Organizacja zamierza spotykać się z dwoma tysiącami kandydatów na parlamentarzystów i wyjaśnić im, jak turystyka wpływa na gospodarkę lokalną i krajową. Poruszane mają być tematy dotyczące wyjazdów zagranicznych, przyjazdów i podróży krajowych. Kandydaci będą też proszeni o wsparcie branży w mediach społecznościowych. Organizacja zapowiada, że pozostanie w kontakcie z tymi politykami, którzy zostaną wybrani do parlamentu. ABTA zapewnia również, że przedstawi turystyczny punkt widzenia w kwestii Brexitu i poruszy inne istotne dla branży problemy, m.in. rosnącą liczbę podejrzanych reklamacji z powodu zatruć pokarmowych (czytaj także: "Hiszpańscy hotelarze: Brytyjczycy nas rujnują").
Organizacja przygotowała wzór listu, który jej członkowie powinni wysyłać do kandydatów. Podkreślono w nim, w jaki sposób przyszli politycy mogą wesprzeć kampanię.

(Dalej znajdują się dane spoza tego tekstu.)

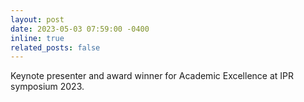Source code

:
 ```yaml
---
layout: post
date: 2023-05-03 07:59:00 -0400
inline: true
related_posts: false
---
```


Keynote presenter and award winner for Academic Excellence at IPR symposium 2023.
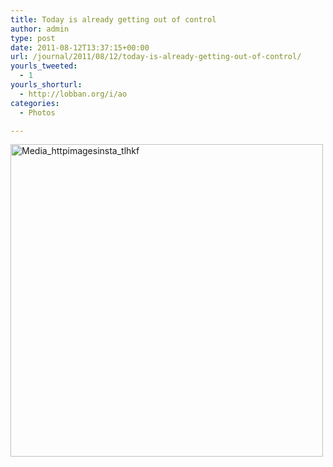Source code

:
 ```yaml
---
title: Today is already getting out of control
author: admin
type: post
date: 2011-08-12T13:37:15+00:00
url: /journal/2011/08/12/today-is-already-getting-out-of-control/
yourls_tweeted:
  - 1
yourls_shorturl:
  - http://lobban.org/i/ao
categories:
  - Photos

---
```

<div class='posterous_autopost'>
  <a href="http://instagr.am/p/KByzA/"></p> 
  
  <div class='p_embed p_image_embed'>
    <a href="http://posterous.com/getfile/files.posterous.com/nonimage/wGzwjGgEEIscEByDEGixuxDjzBveixiAArjFdnCGsHzattpIBiIxkcwdalft/media_httpimagesinsta_tlhkf.jpg.scaled1000.jpg"><img alt="Media_httpimagesinsta_tlhkf" height="500" src="http://posterous.com/getfile/files.posterous.com/nonimage/wGzwjGgEEIscEByDEGixuxDjzBveixiAArjFdnCGsHzattpIBiIxkcwdalft/media_httpimagesinsta_tlhkf.jpg.scaled500.jpg" width="500" /></a>
  </div>
  
  <p>
    </a></div>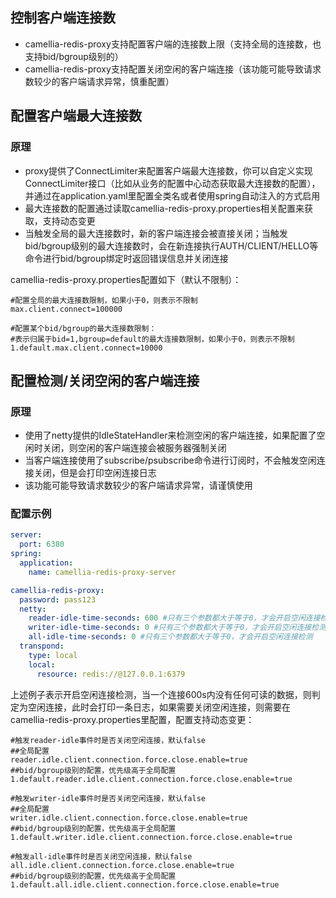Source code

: 
## 控制客户端连接数
* camellia-redis-proxy支持配置客户端的连接数上限（支持全局的连接数，也支持bid/bgroup级别的）
* camellia-redis-proxy支持配置关闭空闲的客户端连接（该功能可能导致请求数较少的客户端请求异常，慎重配置） 

## 配置客户端最大连接数
### 原理
* proxy提供了ConnectLimiter来配置客户端最大连接数，你可以自定义实现ConnectLimiter接口（比如从业务的配置中心动态获取最大连接数的配置），并通过在application.yaml里配置全类名或者使用spring自动注入的方式启用  
* 最大连接数的配置通过读取camellia-redis-proxy.properties相关配置来获取，支持动态变更  
* 当触发全局的最大连接数时，新的客户端连接会被直接关闭；当触发bid/bgroup级别的最大连接数时，会在新连接执行AUTH/CLIENT/HELLO等命令进行bid/bgroup绑定时返回错误信息并关闭连接    

camellia-redis-proxy.properties配置如下（默认不限制）：
```
#配置全局的最大连接数限制，如果小于0，则表示不限制
max.client.connect=100000

#配置某个bid/bgroup的最大连接数限制：
#表示归属于bid=1,bgroup=default的最大连接数限制，如果小于0，则表示不限制
1.default.max.client.connect=10000
```

## 配置检测/关闭空闲的客户端连接
### 原理
* 使用了netty提供的IdleStateHandler来检测空闲的客户端连接，如果配置了空闲时关闭，则空闲的客户端连接会被服务器强制关闭
* 当客户端连接使用了subscribe/psubscribe命令进行订阅时，不会触发空闲连接关闭，但是会打印空闲连接日志  
* 该功能可能导致请求数较少的客户端请求异常，请谨慎使用  

### 配置示例
```yaml
server:
  port: 6380
spring:
  application:
    name: camellia-redis-proxy-server

camellia-redis-proxy:
  password: pass123
  netty:
    reader-idle-time-seconds: 600 #只有三个参数都大于等于0，才会开启空闲连接检测
    writer-idle-time-seconds: 0 #只有三个参数都大于等于0，才会开启空闲连接检测
    all-idle-time-seconds: 0 #只有三个参数都大于等于0，才会开启空闲连接检测
  transpond:
    type: local
    local:
      resource: redis://@127.0.0.1:6379
```
上述例子表示开启空闲连接检测，当一个连接600s内没有任何可读的数据，则判定为空闲连接，此时会打印一条日志，如果需要关闭空闲连接，则需要在camellia-redis-proxy.properties里配置，配置支持动态变更：  
```
#触发reader-idle事件时是否关闭空闲连接，默认false
##全局配置
reader.idle.client.connection.force.close.enable=true
##bid/bgroup级别的配置，优先级高于全局配置
1.default.reader.idle.client.connection.force.close.enable=true

#触发writer-idle事件时是否关闭空闲连接，默认false
##全局配置
writer.idle.client.connection.force.close.enable=true
##bid/bgroup级别的配置，优先级高于全局配置
1.default.writer.idle.client.connection.force.close.enable=true

#触发all-idle事件时是否关闭空闲连接，默认false
all.idle.client.connection.force.close.enable=true
##bid/bgroup级别的配置，优先级高于全局配置
1.default.all.idle.client.connection.force.close.enable=true
```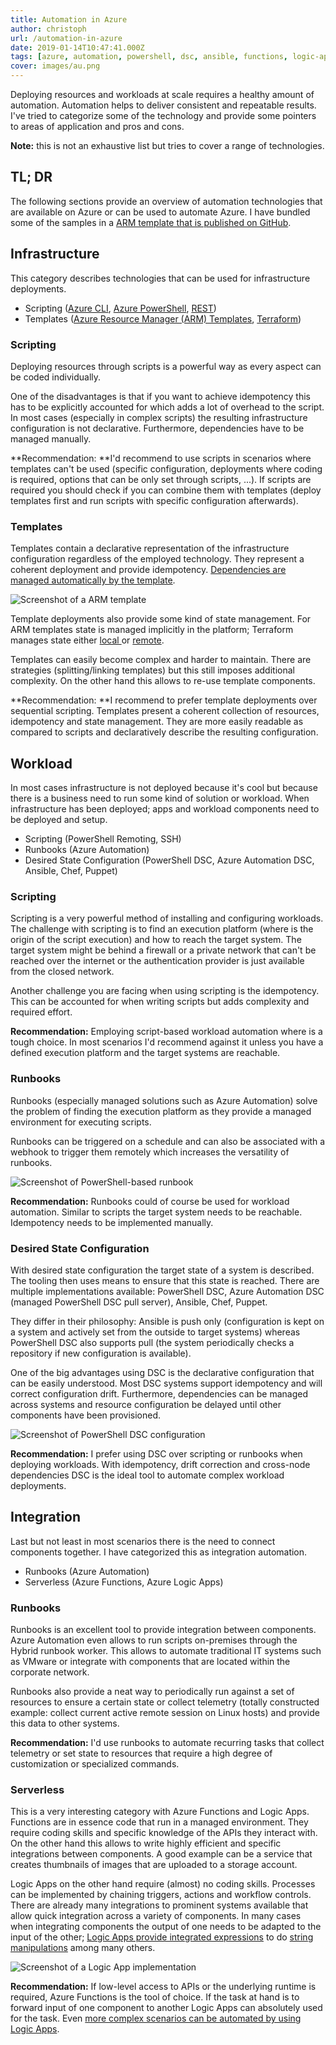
 ```yaml
---
title: Automation in Azure
author: christoph
url: /automation-in-azure
date: 2019-01-14T10:47:41.000Z
tags: [azure, automation, powershell, dsc, ansible, functions, logic-app, arm]
cover: images/au.png
---
```


Deploying resources and workloads at scale requires a healthy amount of automation. Automation helps to deliver consistent and repeatable results. I've tried to categorize some of the technology and provide some pointers to areas of application and pros and cons.

**Note:** this is not an exhaustive list but tries to cover a range of technologies.

## TL; DR

The following sections provide an overview of automation technologies that are available on Azure or can be used to automate Azure. I have bundled some of the samples in a [ARM template that is published on GitHub](https://github.com/peterschen/blog/tree/master/azure/samples/automation-in-azure).

## Infrastructure

This category describes technologies that can be used for infrastructure deployments. 

* Scripting ([Azure CLI](https://docs.microsoft.com/en-us/cli/azure/?view=azure-cli-latest), [Azure PowerShell](https://docs.microsoft.com/en-us/powershell/azure/overview?view=azps-1.0.0), [REST](https://docs.microsoft.com/en-us/rest/api/azure/))
* Templates ([Azure Resource Manager (ARM) Templates](https://docs.microsoft.com/en-us/azure/azure-resource-manager/resource-group-authoring-templates), [Terraform](https://www.terraform.io/docs/providers/azurerm))

### Scripting

Deploying resources through scripts is a powerful way as every aspect can be coded individually.

One of the disadvantages is that if you want to achieve idempotency this has to be explicitly accounted for which adds a lot of overhead to the script. In most cases (especially in complex scripts) the resulting infrastructure configuration is not declarative. Furthermore, dependencies have to be managed manually.

**Recommendation: **I'd recommend to use scripts in scenarios where templates can't be used (specific configuration, deployments where coding is required, options that can be only set through scripts, ...). If scripts are required you should check if you can combine them with templates (deploy templates first and run scripts with specific configuration afterwards).

### Templates

Templates contain a declarative representation of the infrastructure configuration regardless of the employed technology. They represent a coherent deployment and provide idempotency. [Dependencies are managed automatically by the template](https://docs.microsoft.com/en-us/azure/azure-resource-manager/resource-group-define-dependencies).

![Screenshot of a ARM template](images/image.png)

Template deployments also provide some kind of state management. For ARM templates state is managed implicitly in the platform; Terraform manages state either [local ](https://www.terraform.io/docs/state/index.html)or [remote](https://www.terraform.io/docs/state/remote.html).

Templates can easily become complex and harder to maintain. There are strategies (splitting/linking templates) but this still imposes additional complexity. On the other hand this allows to re-use template components.

**Recommendation: **I recommend to prefer template deployments over sequential scripting. Templates present a coherent collection of resources, idempotency and state management. They are more easily readable as compared to scripts and declaratively describe the resulting configuration.

## Workload

In most cases infrastructure is not deployed because it's cool but because there is a business need to run some kind of solution or workload. When infrastructure has been deployed; apps and workload components need to be deployed and setup.

* Scripting (PowerShell Remoting, SSH)
* Runbooks (Azure Automation)
* Desired State Configuration (PowerShell DSC, Azure Automation DSC, Ansible, Chef, Puppet)

### Scripting

Scripting is a very powerful method of installing and configuring workloads. The challenge with scripting is to find an execution platform (where is the origin of the script execution) and how to reach the target system. The target system might be behind a firewall or a private network that can't be reached over the internet or the authentication provider is just available from the closed network. 

Another challenge you are facing when using scripting is the idempotency. This can be accounted for when writing scripts but adds complexity and required effort.

**Recommendation:** Employing script-based workload automation where is a tough choice. In most scenarios I'd recommend against it unless you have a defined execution platform and the target systems are reachable.

### Runbooks

Runbooks (especially managed solutions such as Azure Automation) solve the problem of finding the execution platform as they provide a managed environment for executing scripts.

Runbooks can be triggered on a schedule and can also be associated with a webhook to trigger them remotely which increases the versatility of runbooks.

![Screenshot of PowerShell-based runbook](images/image-3.png)

**Recommendation:** Runbooks could of course be used for workload automation. Similar to scripts the target system needs to be reachable. Idempotency needs to be implemented manually.

### Desired State Configuration

With desired state configuration the target state of a system is described. The tooling then uses means to ensure that this state is reached. There are multiple implementations available: PowerShell DSC, Azure Automation DSC (managed PowerShell DSC pull server), Ansible, Chef, Puppet.

They differ in their philosophy: Ansible is push only (configuration is kept on a system and actively set from the outside to target systems) whereas PowerShell DSC also supports pull (the system periodically checks a repository if new configuration is available).

One of the big advantages using DSC is the declarative configuration that can be easily understood. Most DSC systems support idempotency and will correct configuration drift. Furthermore, dependencies can be managed across systems and resource configuration be delayed until other components have been provisioned.

![Screenshot of PowerShell DSC configuration](images/image-1.png)

**Recommendation:** I prefer using DSC over scripting or runbooks when deploying workloads. With idempotency, drift correction and cross-node dependencies DSC is the ideal tool to automate complex workload deployments.

## Integration

Last but not least in most scenarios there is the need to connect components together. I have categorized this as integration automation.

* Runbooks (Azure Automation)
* Serverless (Azure Functions, Azure Logic Apps)

### Runbooks

Runbooks is an excellent tool to provide integration between components. Azure Automation even allows to run scripts on-premises through the Hybrid runbook worker. This allows to automate traditional IT systems such as VMware or integrate with components that are located within the corporate network.

Runbooks also provide a neat way to periodically run against a set of resources to ensure a certain state or collect telemetry (totally constructed example: collect current active remote session on Linux hosts) and provide this data to other systems.

**Recommendation:** I'd use runbooks to automate recurring tasks that collect telemetry or set state to resources that require a high degree of customization or specialized commands.

### Serverless

This is a very interesting category with Azure Functions and Logic Apps. Functions are in essence code that run in a managed environment. They require coding skills and specific knowledge of the APIs they interact with. On the other hand this allows to write highly efficient and specific integrations between components. A good example can be a service that creates thumbnails of images that are uploaded to a storage account. 

Logic Apps on the other hand require (almost) no coding skills. Processes can be implemented by chaining triggers, actions and workflow controls. There are already many integrations to prominent systems available that allow quick integration across a variety of components. In many cases when integrating components the output of one needs to be adapted to the input of the other; [Logic Apps provide integrated expressions](https://docs.microsoft.com/en-us/azure/logic-apps/workflow-definition-language-functions-reference#functions-in-expressions) to do [string manipulations](https://docs.microsoft.com/en-us/azure/logic-apps/workflow-definition-language-functions-reference) among many others.

![Screenshot of a Logic App implementation](images/image-4.png)

**Recommendation:** If low-level access to APIs or the underlying runtime is required, Azure Functions is the tool of choice. If the task at hand is to forward input of one component to another Logic Apps can absolutely used for the task. Even [more complex scenarios can be automated by using Logic Apps](https://docs.microsoft.com/en-us/azure/logic-apps/logic-apps-examples-and-scenarios).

– To ważne, żeby kandydaci zrozumieli znaczenie turystyki. Chcemy, żeby po wyborach byli adwokatami naszej branży – mówi Mark Tanzer, prezes ABTA. – Istnieje wiele ważnych kwestii, którymi powinien zająć się nowy rząd, włączając w to Brexit, przepustowość lotnisk czy konieczności obniżenia podatku wylotowego. Powinniśmy też wywierać nacisk na nowo wybranych ministrów, żeby podjęli działania w związku ze wzrostem liczby fałszywych reklamacji. Kandydaci, którzy zrozumieją wartość turystyki dla gospodarki swoich okręgów, będą prawdopodobnie bardziej zmotywowani, by pomóc branży rozwiązać te kwestie – dodaje Tanzer.
ABTA prowadziła podobną kampanię w 2015 roku.